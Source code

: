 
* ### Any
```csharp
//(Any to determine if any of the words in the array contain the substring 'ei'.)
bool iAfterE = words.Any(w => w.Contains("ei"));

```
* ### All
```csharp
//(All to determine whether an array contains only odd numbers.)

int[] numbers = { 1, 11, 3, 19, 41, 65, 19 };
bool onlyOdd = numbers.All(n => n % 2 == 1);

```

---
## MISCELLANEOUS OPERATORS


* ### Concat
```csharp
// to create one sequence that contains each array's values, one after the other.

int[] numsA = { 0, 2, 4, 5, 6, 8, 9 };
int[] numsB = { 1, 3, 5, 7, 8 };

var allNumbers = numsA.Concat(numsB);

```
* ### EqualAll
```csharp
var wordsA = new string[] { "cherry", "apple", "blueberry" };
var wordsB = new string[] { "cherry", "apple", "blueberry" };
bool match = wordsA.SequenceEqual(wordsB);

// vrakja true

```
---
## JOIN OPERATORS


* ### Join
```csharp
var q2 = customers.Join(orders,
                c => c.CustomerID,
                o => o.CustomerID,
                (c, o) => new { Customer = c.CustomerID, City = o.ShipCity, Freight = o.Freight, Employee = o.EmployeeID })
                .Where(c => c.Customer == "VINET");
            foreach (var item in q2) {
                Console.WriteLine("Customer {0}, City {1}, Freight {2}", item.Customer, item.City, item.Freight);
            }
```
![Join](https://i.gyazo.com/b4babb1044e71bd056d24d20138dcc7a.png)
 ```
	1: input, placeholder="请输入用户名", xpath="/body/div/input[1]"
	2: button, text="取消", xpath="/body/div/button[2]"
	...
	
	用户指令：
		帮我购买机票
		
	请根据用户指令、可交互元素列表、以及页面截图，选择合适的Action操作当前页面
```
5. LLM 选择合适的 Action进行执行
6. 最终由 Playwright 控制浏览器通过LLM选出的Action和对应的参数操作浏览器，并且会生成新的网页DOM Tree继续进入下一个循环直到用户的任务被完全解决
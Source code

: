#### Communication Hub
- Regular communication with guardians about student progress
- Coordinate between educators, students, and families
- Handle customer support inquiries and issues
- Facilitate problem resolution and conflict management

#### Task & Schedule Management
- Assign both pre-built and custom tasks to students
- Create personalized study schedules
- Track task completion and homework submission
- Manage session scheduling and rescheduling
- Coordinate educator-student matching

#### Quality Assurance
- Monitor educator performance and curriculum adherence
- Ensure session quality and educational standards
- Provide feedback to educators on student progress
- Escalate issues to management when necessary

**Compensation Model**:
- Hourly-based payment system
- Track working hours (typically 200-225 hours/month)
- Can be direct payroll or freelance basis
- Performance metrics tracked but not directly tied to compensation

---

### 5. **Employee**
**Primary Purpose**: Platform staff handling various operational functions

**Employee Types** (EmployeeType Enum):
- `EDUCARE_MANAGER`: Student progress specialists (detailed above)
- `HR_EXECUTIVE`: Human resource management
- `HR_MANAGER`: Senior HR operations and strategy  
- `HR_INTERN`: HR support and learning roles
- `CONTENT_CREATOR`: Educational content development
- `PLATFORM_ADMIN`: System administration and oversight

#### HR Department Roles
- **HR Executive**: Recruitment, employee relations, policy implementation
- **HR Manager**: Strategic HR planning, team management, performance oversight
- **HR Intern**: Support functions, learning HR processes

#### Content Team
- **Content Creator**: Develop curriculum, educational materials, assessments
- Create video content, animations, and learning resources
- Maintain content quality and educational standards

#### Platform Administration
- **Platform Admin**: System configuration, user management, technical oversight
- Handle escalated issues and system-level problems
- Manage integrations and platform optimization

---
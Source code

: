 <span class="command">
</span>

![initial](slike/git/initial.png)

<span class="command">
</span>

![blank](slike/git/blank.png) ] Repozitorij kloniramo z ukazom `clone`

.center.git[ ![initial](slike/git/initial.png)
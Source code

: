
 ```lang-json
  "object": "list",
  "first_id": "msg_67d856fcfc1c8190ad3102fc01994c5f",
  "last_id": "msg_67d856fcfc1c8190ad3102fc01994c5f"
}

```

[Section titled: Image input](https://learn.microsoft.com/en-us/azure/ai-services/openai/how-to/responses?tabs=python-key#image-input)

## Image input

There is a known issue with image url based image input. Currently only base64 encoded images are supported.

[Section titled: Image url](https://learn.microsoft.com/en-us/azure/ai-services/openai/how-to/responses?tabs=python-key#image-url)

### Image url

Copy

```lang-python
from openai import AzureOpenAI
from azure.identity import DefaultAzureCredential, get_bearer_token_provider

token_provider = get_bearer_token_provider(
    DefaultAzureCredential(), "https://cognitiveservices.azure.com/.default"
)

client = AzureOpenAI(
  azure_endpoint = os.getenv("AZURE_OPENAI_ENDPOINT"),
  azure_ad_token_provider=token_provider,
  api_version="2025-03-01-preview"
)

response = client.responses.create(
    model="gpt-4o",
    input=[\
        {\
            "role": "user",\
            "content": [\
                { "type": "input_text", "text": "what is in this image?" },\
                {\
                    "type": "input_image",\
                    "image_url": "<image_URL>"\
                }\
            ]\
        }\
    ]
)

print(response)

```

********

§ Exercise objective
Identify the lines above with the word "Handle". Copy them.

§ Answer space
- Handle customer support inquiries and issues
- Handle escalated issues and system-level problems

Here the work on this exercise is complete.